When the call came from the local health department in northeast Nebraska, Katie Berger was waiting. She had already gotten a text from the salon where she'd gotten her hair done recently, telling her that one of the stylists had COVID-19. She knew she was at risk.
"They said, 'We're calling to inform you that you were exposed to a COVID-19 patient,' " Berger says. "It was still pretty scary getting that call, even though I knew it was coming." The public health official told her to monitor her temperature and watch for possible symptoms until two weeks after the haircut — April 17. Berger's been staying at home since that call, hoping her quarantine will end uneventfully.
This process is called contact tracing. It's been a critical tool to control the spread of infectious diseases for decades. Now, public health leaders are calling for communities around the country to ramp up capacity and get ready for a massive contact tracing effort to control the coronavirus.
Here's a guide to the basics of the process and how it could help society restart after the current wave of coronavirus cases.
Identify and isolate: How to stop infection from spreading
Contact tracing is a process designed to halt the chain of transmission of an infectious pathogen — like the coronavirus — and slow community spread.

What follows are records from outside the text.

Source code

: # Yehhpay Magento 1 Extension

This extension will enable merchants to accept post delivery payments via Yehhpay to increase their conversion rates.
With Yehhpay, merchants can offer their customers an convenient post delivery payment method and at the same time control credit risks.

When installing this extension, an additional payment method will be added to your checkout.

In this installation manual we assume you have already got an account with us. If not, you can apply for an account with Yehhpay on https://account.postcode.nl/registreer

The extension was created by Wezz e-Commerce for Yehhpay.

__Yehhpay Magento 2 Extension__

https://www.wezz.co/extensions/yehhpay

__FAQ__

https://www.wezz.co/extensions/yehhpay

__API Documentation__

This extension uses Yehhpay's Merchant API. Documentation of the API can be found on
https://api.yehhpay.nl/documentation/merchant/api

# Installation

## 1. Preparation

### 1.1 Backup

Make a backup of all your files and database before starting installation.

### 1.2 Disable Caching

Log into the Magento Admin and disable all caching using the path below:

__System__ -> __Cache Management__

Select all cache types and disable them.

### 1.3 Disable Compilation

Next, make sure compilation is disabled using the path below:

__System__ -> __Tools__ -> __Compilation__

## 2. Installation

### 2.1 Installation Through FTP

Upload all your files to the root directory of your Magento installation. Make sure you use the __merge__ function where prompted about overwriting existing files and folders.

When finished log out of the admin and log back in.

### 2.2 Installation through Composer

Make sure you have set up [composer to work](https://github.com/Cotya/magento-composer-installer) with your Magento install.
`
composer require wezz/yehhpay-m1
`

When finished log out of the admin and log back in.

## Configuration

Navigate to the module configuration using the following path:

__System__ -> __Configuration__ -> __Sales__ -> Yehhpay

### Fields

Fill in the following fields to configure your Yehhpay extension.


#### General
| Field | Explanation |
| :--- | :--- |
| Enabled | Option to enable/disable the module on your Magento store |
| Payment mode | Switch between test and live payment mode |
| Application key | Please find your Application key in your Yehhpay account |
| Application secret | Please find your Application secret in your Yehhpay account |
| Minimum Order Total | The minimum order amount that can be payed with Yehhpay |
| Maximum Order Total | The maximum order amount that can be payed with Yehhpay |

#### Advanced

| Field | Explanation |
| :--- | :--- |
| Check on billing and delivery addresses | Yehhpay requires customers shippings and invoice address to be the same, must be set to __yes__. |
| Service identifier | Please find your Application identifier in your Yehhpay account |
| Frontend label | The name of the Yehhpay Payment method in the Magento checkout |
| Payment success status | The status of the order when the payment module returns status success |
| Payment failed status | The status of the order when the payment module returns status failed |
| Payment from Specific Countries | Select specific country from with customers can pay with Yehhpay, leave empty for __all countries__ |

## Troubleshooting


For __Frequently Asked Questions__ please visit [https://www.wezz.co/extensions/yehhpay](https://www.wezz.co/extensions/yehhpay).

When someone tests positive for an infectious disease they become a "case." Public health workers then reach out to the case, first of all to make sure they have what they need and that they are self-isolating, and then to figure out who they had contact with who may be at risk of infection, too.
"The whole point of this process is to make sure that people who have the virus are separated from those who don't," says Josh Michaud, associate director for global health policy at the Kaiser Family Foundation. "That includes the original case, who's isolating, and the contacts who might be incubating the disease. If you get them to self-quarantine before they are infectious, then you've essentially stopped the transmission of that disease from that transmission train. If you do that with enough contacts, then you've effectively interrupted community transmission."
It's not perfect — a tracer might not be able to reach all the contacts, and those contacts might not all follow the guidance, says Dr. Jeff Engel, senior adviser for COVID-19 to the Council of State and Territorial Epidemiologists. "But even the leaky quarantine is effective," he says. "If you get 85% of contacts to self-quarantine for 14 days, you're going to do a lot in the community to decrease transmission."